# Swearing an oath for a Brithish citizen



## bigbaddom (Jun 14, 2009)

I need to swear an oath and get it witnessed for divorce papers. It needs to be witnessed by an official acceptable to British courts. Can anyone give me any ideas as to who can do it in Dubai and how much it costs.


----------



## Jumeirah Jim (Jan 24, 2011)

bigbaddom said:


> I need to swear an oath and get it witnessed for divorce papers. It needs to be witnessed by an official acceptable to British courts. Can anyone give me any ideas as to who can do it in Dubai and how much it costs.


You need a British qualified solicitor. Try calling around a few law firms.


----------



## whitecap (Jan 28, 2011)

bigbaddom said:


> I need to swear an oath and get it witnessed for divorce papers.
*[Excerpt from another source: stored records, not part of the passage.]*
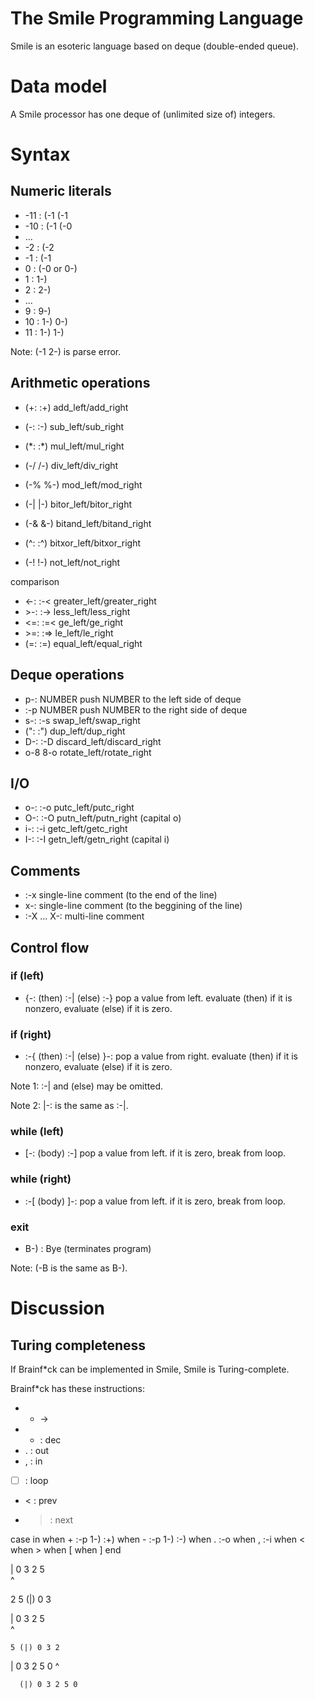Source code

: The Smile Programming Language
==============================

Smile is an esoteric language based on deque (double-ended queue).

Data model
==========

A Smile processor has one deque of (unlimited size of) integers.

Syntax
======

Numeric literals
----------------

* -11 : (-1 (-1
* -10 : (-1 (-0
* ...
*  -2 : (-2
*  -1 : (-1
*   0 : (-0 or 0-)
*   1 : 1-)
*   2 : 2-)
* ...
*   9 : 9-)
*  10 : 1-) 0-)
*  11 : 1-) 1-)

Note: (-1 2-) is parse error.

Arithmetic operations
---------------------

* (+: :+) add_left/add_right
* (-: :-) sub_left/sub_right
* (\*: :\*) mul_left/mul_right
* (-/ /-) div_left/div_right
* (-% %-) mod_left/mod_right

* (-| |-) bitor_left/bitor_right
* (-& &-) bitand_left/bitand_right
* (^: :^) bitxor_left/bitxor_right

* (-! !-) not_left/not_right

comparison

* <-: :-<  greater_left/greater_right
* \>-: :->  less_left/less_right
* <=: :=<  ge_left/ge_right
* \>=: :=>  le_left/le_right
* (=: :=)  equal_left/equal_right

Deque operations
----------------

* p-: NUMBER  push NUMBER to the left side of deque
* \:-p NUMBER  push NUMBER to the right side of deque
* s-: :-s  swap_left/swap_right
* (": :")  dup_left/dup_right
* D-: :-D  discard_left/discard_right
* o-8 8-o  rotate_left/rotate_right

I/O
---

* o-: :-o  putc_left/putc_right
* O-: :-O  putn_left/putn_right (capital o)
* i-: :-i  getc_left/getc_right
* I-: :-I  getn_left/getn_right (capital i)

Comments
--------

* \:-x  single-line comment (to the end of the line)
* x-:  single-line comment (to the beggining of the line)
* \:-X ... X-: multi-line comment

Control flow
------------

### if (left)

* {-: (then) :-| (else) :-} pop a value from left.
                  evaluate (then) if it is nonzero,
                  evaluate (else) if it is zero.

### if (right)

* \:-{ (then) :-| (else) }-: pop a value from right.
                  evaluate (then) if it is nonzero,
                  evaluate (else) if it is zero.

Note 1: :-| and (else) may be omitted.

Note 2: |-: is the same as :-|.

### while (left)

* \[-: (body) :-] pop a value from left.
                 if it is zero, break from loop.

### while (right)

* \:-\[ (body) ]-: pop a value from left.
                 if it is zero, break from loop.

### exit

* B-) : Bye (terminates program)

Note: (-B is the same as B-).

Discussion
==========

Turing completeness
-------------------

If Brainf*ck can be implemented in Smile, Smile is Turing-complete.

Brainf*ck has these instructions:

* + -> 
* - : dec
* . : out
* , : in
* [ ] : loop
* < : prev
* > : next

case in
when +
  :-p 1-) :+)
when -
  :-p 1-) :-)
when .
  :-o
when ,
  :-i
when <
when >
when [
when ]
end

  | 0 3 2 5   
      ^

  2 5 (|) 0 3

  | 0 3 2 5   
        ^

    5 (|) 0 3 2

  | 0 3 2 5 0
            ^

      (|) 0 3 2 5 0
It needs to be witnessed by an official acceptable to British courts. Can anyone give me any ideas as to who can do it in Dubai and how much it costs.
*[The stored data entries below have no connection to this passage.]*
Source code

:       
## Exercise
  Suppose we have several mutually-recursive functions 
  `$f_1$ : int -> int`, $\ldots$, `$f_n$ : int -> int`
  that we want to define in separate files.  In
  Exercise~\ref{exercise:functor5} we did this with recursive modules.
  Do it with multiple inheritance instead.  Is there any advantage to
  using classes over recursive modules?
Don't the embassy staff do it?


----------



## bigbaddom (Jun 14, 2009)

Yes just worked that out. Need a tenancy contract now or a utility bill to prove I live here I suppose. I have neither of those. Maybe a bank statement will do but it has to be an original.


----------



## wandabug (Apr 22, 2010)

They will do it for you at The British Embassy. No need to make an appointment. Just make sure you take photo id with you (like your passport) or they won't let you in.


----------